▶ **What the exercise asks**: Copy the data exactly from the line that contains "- Tests second resource URL for internal" through the line that contains "- Extracts attribute", keeping both end lines and leaving out everything else.

▶ **Record extracts**:

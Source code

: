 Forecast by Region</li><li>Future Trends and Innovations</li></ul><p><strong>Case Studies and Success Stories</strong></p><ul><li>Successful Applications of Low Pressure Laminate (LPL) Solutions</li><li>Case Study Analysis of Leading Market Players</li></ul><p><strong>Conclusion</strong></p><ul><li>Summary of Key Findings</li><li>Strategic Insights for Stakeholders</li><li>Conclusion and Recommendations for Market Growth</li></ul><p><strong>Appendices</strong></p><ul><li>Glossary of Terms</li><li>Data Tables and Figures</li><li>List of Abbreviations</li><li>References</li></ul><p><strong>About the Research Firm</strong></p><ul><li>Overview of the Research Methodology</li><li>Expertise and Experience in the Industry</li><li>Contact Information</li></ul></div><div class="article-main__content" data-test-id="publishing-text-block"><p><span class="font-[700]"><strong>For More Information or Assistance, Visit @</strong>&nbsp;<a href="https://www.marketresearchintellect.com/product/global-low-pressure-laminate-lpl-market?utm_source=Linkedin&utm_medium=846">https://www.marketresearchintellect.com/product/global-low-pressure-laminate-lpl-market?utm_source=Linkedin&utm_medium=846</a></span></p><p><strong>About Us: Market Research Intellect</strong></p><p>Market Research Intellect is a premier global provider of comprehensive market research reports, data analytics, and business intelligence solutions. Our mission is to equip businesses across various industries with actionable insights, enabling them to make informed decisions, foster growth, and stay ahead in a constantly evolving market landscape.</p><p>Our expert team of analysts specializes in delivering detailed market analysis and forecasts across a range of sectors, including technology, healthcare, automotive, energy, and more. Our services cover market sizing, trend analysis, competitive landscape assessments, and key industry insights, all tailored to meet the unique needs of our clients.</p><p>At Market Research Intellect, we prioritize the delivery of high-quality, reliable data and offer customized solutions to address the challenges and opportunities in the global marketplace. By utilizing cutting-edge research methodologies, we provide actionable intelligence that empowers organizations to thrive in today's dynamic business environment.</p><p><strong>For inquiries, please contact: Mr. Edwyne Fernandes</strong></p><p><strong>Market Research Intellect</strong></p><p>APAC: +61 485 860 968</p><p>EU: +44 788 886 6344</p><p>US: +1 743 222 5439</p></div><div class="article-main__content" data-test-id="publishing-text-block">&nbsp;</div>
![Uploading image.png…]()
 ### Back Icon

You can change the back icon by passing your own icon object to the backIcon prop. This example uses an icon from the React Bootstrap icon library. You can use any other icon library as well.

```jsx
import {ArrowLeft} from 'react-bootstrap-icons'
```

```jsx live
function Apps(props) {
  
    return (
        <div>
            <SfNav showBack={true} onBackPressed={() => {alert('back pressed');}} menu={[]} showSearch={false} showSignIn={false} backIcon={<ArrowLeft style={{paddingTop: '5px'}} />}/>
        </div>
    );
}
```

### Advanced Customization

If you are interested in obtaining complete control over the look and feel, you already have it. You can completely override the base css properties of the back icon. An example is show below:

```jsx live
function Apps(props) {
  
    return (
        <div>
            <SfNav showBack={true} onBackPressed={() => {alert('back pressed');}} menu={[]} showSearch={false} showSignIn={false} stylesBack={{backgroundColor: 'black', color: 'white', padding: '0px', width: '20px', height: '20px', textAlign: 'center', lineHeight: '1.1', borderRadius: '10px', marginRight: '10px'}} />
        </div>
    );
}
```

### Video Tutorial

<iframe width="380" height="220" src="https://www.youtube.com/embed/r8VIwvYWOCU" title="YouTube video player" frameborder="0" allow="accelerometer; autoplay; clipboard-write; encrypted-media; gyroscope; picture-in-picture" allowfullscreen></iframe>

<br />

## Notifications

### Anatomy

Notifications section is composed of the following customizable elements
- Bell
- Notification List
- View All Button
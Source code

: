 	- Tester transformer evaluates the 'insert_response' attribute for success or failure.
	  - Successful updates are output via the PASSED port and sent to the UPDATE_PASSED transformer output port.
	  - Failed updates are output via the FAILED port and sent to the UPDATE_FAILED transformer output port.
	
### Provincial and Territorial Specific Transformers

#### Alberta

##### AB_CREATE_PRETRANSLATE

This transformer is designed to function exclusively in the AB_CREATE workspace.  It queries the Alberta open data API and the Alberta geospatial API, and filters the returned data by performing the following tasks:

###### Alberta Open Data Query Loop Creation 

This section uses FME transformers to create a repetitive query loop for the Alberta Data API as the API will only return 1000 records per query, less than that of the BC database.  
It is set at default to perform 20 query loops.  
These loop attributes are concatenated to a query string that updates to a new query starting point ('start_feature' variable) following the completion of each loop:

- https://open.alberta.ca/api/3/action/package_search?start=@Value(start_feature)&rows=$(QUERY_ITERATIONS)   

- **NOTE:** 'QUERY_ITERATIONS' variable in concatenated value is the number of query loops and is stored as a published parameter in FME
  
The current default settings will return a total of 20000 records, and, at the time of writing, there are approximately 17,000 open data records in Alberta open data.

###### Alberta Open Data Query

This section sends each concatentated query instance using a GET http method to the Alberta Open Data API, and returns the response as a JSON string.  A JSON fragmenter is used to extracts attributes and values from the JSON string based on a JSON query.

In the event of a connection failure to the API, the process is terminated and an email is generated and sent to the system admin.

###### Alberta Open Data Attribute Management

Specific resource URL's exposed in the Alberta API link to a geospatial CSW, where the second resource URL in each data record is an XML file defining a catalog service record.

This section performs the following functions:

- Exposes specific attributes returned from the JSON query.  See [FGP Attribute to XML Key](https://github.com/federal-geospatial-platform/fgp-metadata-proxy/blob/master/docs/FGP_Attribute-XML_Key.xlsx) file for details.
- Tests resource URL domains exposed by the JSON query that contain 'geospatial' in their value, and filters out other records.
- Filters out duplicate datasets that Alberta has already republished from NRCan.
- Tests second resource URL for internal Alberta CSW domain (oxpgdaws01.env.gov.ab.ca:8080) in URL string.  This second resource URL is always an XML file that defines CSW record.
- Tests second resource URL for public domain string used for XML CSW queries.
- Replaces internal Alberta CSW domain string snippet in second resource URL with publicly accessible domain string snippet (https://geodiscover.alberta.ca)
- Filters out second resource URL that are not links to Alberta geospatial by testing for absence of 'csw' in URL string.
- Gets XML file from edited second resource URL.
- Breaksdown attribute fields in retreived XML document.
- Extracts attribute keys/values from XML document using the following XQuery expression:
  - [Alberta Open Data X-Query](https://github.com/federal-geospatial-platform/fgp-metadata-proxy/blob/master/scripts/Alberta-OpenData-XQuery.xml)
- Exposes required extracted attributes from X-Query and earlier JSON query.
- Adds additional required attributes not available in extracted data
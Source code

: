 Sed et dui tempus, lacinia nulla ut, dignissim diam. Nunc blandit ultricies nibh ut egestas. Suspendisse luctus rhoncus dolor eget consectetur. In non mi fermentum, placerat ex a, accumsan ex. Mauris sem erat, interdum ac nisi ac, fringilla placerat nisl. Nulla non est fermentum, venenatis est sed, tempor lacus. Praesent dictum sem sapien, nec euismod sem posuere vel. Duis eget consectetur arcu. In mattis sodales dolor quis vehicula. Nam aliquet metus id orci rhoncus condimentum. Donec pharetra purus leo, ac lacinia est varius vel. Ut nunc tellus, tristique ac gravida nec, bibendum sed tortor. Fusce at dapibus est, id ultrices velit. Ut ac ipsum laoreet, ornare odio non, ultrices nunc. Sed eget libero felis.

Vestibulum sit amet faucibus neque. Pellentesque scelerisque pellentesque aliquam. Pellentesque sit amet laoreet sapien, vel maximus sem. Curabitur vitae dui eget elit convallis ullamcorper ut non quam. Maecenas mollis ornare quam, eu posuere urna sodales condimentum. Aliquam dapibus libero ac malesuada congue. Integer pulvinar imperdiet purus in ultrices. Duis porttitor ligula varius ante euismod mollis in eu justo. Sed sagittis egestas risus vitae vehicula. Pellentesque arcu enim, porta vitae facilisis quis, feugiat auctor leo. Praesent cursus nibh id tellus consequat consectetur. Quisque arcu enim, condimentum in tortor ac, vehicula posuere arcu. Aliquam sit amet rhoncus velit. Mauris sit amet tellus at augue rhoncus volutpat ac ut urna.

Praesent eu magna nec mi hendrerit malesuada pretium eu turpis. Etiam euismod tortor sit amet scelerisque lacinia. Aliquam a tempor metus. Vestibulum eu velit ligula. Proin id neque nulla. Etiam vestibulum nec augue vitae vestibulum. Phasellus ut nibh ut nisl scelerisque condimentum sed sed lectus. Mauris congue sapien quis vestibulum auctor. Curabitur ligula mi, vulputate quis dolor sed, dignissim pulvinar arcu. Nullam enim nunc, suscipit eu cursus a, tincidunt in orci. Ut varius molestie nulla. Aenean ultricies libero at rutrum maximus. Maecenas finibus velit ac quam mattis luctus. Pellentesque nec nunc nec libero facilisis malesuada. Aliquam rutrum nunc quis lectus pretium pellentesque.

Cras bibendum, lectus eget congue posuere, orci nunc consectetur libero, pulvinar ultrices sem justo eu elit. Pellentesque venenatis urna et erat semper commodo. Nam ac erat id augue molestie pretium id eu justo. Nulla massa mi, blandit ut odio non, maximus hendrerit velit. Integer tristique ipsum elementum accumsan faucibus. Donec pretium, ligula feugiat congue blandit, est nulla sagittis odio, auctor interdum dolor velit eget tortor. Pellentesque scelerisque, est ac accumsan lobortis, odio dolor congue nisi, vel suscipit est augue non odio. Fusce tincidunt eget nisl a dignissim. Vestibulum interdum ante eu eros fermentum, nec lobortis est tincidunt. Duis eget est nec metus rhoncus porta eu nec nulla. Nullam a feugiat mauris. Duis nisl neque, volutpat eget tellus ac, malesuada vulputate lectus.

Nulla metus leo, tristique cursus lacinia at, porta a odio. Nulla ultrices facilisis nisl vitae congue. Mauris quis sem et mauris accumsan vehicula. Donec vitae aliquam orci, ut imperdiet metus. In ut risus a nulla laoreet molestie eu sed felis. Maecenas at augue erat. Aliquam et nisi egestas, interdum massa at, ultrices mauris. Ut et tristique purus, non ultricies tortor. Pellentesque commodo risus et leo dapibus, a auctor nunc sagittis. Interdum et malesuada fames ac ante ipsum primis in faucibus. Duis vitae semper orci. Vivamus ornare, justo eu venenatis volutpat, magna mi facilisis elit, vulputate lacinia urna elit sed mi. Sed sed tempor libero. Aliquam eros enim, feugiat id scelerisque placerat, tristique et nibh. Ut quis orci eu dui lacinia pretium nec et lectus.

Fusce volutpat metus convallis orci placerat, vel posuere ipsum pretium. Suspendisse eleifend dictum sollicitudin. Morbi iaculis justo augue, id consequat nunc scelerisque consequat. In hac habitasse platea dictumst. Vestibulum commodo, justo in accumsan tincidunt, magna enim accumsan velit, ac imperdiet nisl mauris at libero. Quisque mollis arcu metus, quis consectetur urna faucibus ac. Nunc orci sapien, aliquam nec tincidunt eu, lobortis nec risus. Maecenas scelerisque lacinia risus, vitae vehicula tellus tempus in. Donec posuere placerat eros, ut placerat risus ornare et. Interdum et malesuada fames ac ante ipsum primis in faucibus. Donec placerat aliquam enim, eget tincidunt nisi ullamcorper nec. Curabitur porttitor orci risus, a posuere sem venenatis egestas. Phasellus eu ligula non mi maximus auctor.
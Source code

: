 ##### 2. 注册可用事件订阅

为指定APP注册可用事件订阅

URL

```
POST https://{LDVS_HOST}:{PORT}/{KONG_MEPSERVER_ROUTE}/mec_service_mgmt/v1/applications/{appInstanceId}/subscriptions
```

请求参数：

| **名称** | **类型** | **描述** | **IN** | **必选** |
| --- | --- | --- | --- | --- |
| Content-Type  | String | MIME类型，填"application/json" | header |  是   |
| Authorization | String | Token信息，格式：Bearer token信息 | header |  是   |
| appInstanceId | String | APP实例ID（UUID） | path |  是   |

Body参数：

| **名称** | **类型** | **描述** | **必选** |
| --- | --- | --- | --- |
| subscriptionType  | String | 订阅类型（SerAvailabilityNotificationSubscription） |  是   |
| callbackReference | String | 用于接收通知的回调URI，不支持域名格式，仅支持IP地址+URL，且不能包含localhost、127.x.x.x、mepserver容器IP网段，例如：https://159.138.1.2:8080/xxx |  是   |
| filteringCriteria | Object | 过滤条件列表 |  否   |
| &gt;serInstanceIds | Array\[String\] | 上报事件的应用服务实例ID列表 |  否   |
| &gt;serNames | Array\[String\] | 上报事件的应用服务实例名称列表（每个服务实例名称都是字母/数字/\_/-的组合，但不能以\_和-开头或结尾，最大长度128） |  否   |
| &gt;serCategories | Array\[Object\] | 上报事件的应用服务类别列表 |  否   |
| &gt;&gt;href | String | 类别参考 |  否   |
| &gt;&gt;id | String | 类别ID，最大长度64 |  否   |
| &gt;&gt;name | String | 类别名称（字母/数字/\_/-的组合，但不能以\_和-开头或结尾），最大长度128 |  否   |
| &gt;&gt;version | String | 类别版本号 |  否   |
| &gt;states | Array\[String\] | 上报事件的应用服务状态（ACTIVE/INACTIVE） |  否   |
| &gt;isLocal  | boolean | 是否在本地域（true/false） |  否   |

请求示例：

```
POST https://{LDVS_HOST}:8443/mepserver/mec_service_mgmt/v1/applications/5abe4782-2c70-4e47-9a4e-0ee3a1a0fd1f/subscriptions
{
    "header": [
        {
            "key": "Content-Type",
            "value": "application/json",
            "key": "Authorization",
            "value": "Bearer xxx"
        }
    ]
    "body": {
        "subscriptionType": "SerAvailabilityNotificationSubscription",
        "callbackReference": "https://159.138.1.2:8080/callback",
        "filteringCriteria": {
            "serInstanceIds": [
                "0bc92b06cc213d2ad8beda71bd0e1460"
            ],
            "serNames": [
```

▶ **Written answer**:
- Tests second resource URL for internal Alberta CSW domain (oxpgdaws01.env.gov.ab.ca:8080) in URL string.  This second resource URL is always an XML file that defines CSW record.
- Tests second resource URL for public domain string used for XML CSW queries.
- Replaces internal Alberta CSW domain string snippet in second resource URL with publicly accessible domain string snippet (https://geodiscover.alberta.ca)
- Filters out second resource URL that are not links to Alberta geospatial by testing for absence of 'csw' in URL string.
- Gets XML file from edited second resource URL.
- Breaksdown attribute fields in retreived XML document.
- Extracts attribute keys/values from XML document using the following XQuery expression:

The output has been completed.